Capitalizing on Multifamily Maturity Risk
- sgtcommercialgroup
- Mar 26, 2024
- 2 min read
At present, approximately 42% of all commercial real estate loans maturing in 2024-2025 are backed by multifamily assets, totaling around $500 billion. A portion of these maturing loans are being held by non government-sponsored enterprises such as banks, life insurance companies, commercial debt-backed securities and debt funds. Slowing fundamentals within this space, combined with substantial challenges for refinancing certain loans in a higher current interest rate environment, may prove difficult for certain investments initially underwritten with narrow margins that have not adequately added value by way of adequate market rate rent increases and/or selective capital improvements to elevate overall net operating income.
Prior to the pandemic, most multifamily loans were originated with 7-10 year terms. The current 10-year Treasury rate of 4.0% as of year end 2023 is substantially higher that the average rate of 2.4% observed from 2014-2018. Back in December, the Federal Reserve decided for the third consecutive time to keep federal fund rates unchanged. And although markets expect to see some cuts throughout 2024, the absolute direction of rates remains somewhat speculative for the near term.

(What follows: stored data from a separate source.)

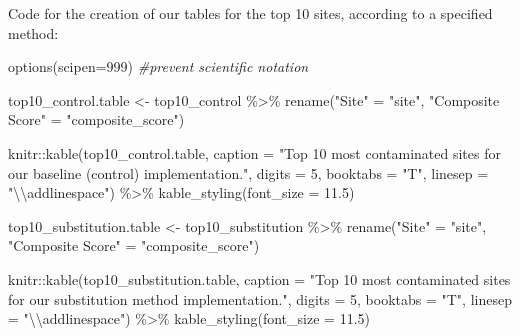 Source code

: \documentclass[12pt, twoside]{amherstthesis}
\newenvironment{Shaded}{\begin{snugshade}}{\end{snugshade}}
\newcommand{\AttributeTok}[1]{\textcolor[rgb]{0.77,0.63,0.00}{#1}}
\newcommand{\CommentTok}[1]{\textcolor[rgb]{0.56,0.35,0.01}{\textit{#1}}}
\newcommand{\DecValTok}[1]{\textcolor[rgb]{0.00,0.00,0.81}{#1}}
\newcommand{\FloatTok}[1]{\textcolor[rgb]{0.00,0.00,0.81}{#1}}
\newcommand{\FunctionTok}[1]{\textcolor[rgb]{0.00,0.00,0.00}{#1}}
\newcommand{\NormalTok}[1]{#1}
\newcommand{\OtherTok}[1]{\textcolor[rgb]{0.56,0.35,0.01}{#1}}
\newcommand{\SpecialCharTok}[1]{\textcolor[rgb]{0.00,0.00,0.00}{#1}}
\newcommand{\StringTok}[1]{\textcolor[rgb]{0.31,0.60,0.02}{#1}}
\begin{document}
Code for the creation of our tables for the top 10 sites, according to a specified method:
\begin{Shaded}
\begin{Highlighting}[]
\FunctionTok{options}\NormalTok{(}\AttributeTok{scipen=}\DecValTok{999}\NormalTok{) }\CommentTok{\#prevent scientific notation}

\NormalTok{top10\_control.table }\OtherTok{\textless{}{-}}\NormalTok{ top10\_control }\SpecialCharTok{\%\textgreater{}\%}
  \FunctionTok{rename}\NormalTok{(}\StringTok{"Site"} \OtherTok{=} \StringTok{"site"}\NormalTok{, }
         \StringTok{"Composite Score"} \OtherTok{=} \StringTok{"composite\_score"}\NormalTok{)}

\NormalTok{knitr}\SpecialCharTok{::}\FunctionTok{kable}\NormalTok{(top10\_control.table, }
  \AttributeTok{caption =} \StringTok{"Top 10 most contaminated sites }
\StringTok{  for our baseline (control) implementation."}\NormalTok{, }
             \AttributeTok{digits =} \DecValTok{5}\NormalTok{, }\AttributeTok{booktabs =} \StringTok{"T"}\NormalTok{, }
  \AttributeTok{linesep =} \StringTok{"}\SpecialCharTok{\textbackslash{}\textbackslash{}}\StringTok{addlinespace"}\NormalTok{) }\SpecialCharTok{\%\textgreater{}\%}
  \FunctionTok{kable\_styling}\NormalTok{(}\AttributeTok{font\_size =} \FloatTok{11.5}\NormalTok{) }
\end{Highlighting}
\end{Shaded}
\begin{Shaded}
\begin{Highlighting}[]
\NormalTok{top10\_substitution.table }\OtherTok{\textless{}{-}}\NormalTok{ top10\_substitution }\SpecialCharTok{\%\textgreater{}\%}
  \FunctionTok{rename}\NormalTok{(}\StringTok{"Site"} \OtherTok{=} \StringTok{"site"}\NormalTok{, }
         \StringTok{"Composite Score"} \OtherTok{=} \StringTok{"composite\_score"}\NormalTok{)}

\NormalTok{knitr}\SpecialCharTok{::}\FunctionTok{kable}\NormalTok{(top10\_substitution.table, }
  \AttributeTok{caption =} \StringTok{"Top 10 most contaminated sites }
\StringTok{  for our substitution method implementation."}\NormalTok{, }
             \AttributeTok{digits =} \DecValTok{5}\NormalTok{, }\AttributeTok{booktabs =} \StringTok{"T"}\NormalTok{, }
  \AttributeTok{linesep =} \StringTok{"}\SpecialCharTok{\textbackslash{}\textbackslash{}}\StringTok{addlinespace"}\NormalTok{) }\SpecialCharTok{\%\textgreater{}\%}
  \FunctionTok{kable\_styling}\NormalTok{(}\AttributeTok{font\_size =} \FloatTok{11.5}\NormalTok{) }
\end{Highlighting}
\end{Shaded}
\end{document}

At present, overall multifamily property prices have fallen 14% from their historic high in July 2022. Future prices are being constrained by the compressed capital rate spread, or difference between cap rates and the 10-year Treasury. For example, the average cap rate spread has been 310 bps going back to 2001, but currently sits at only 120 bps as of the end of 2023. Current data also shows a general trend toward increasing annual property expenses, which typically reduce net operating income (NOI) and add pressure to Debt Service Coverage Ratios (DSCR). A resulting lower Loan To Value (LTV) may present some challenges to property owners where additional cash is needed to complete a refinance.
We will continue to monitor the market and identify specific opportunities for timely multifamily acquisition in the Midwest as the multifamily market continues to develop.